=== Begin Enclosure ===

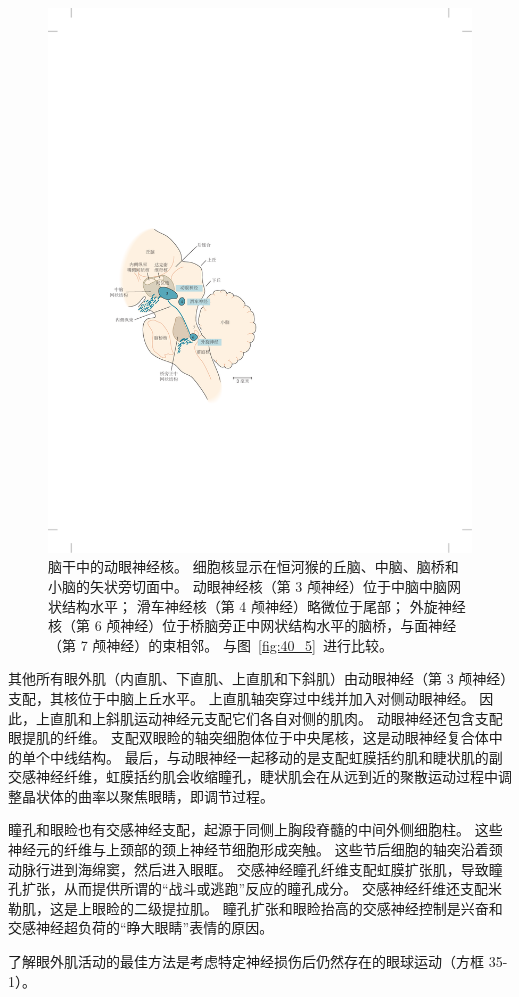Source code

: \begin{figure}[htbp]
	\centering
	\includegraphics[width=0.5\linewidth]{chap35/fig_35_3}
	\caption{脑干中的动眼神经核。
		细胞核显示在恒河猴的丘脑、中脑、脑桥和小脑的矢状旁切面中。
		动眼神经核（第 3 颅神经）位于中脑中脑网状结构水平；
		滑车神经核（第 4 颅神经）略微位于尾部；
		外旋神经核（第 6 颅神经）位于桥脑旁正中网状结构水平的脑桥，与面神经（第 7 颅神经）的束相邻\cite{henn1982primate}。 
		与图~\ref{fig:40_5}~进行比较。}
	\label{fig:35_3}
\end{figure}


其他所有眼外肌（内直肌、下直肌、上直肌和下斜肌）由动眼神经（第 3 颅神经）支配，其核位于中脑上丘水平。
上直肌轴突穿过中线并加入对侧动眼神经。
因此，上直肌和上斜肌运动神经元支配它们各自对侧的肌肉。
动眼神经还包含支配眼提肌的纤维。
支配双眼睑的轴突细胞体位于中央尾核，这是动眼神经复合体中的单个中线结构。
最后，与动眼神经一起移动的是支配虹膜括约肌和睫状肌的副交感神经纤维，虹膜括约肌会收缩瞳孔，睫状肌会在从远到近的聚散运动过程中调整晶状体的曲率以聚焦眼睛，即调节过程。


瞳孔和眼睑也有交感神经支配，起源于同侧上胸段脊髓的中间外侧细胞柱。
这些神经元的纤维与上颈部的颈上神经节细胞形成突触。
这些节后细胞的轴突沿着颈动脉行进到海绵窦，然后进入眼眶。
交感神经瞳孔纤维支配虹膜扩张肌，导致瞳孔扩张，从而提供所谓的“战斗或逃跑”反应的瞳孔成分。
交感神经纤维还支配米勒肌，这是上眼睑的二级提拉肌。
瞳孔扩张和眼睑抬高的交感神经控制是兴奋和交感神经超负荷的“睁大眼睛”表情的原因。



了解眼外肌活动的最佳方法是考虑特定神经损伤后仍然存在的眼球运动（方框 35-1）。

=== End Enclosure ===
=== Begin Enclosure ===

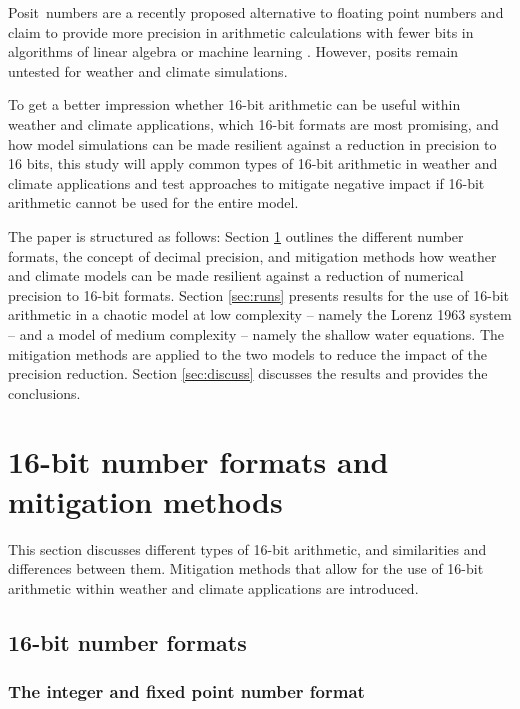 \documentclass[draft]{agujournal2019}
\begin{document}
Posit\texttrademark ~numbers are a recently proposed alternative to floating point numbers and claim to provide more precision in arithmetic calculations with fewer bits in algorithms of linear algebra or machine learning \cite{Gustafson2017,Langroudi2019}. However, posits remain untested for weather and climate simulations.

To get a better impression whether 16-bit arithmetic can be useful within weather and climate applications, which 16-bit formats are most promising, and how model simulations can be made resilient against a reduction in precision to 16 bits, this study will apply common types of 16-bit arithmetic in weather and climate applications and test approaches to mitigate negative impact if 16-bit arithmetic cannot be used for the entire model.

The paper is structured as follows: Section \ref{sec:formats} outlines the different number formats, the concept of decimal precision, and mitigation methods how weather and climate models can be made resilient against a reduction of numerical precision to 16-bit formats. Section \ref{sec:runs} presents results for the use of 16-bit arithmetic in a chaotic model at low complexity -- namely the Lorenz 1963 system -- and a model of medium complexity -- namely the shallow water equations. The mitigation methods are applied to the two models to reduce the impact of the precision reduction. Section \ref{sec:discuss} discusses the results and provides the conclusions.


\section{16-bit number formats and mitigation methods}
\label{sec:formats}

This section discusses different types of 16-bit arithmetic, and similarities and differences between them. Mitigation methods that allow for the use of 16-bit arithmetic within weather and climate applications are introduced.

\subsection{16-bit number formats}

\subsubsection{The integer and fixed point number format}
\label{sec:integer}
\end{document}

=== End Enclosure ===

Task prompt:
The lines needed are those in the data above that hold the string "label"; copy each of them.

Response to this exercise:
	\label{fig:35_3}
\label{sec:formats}
\label{sec:integer}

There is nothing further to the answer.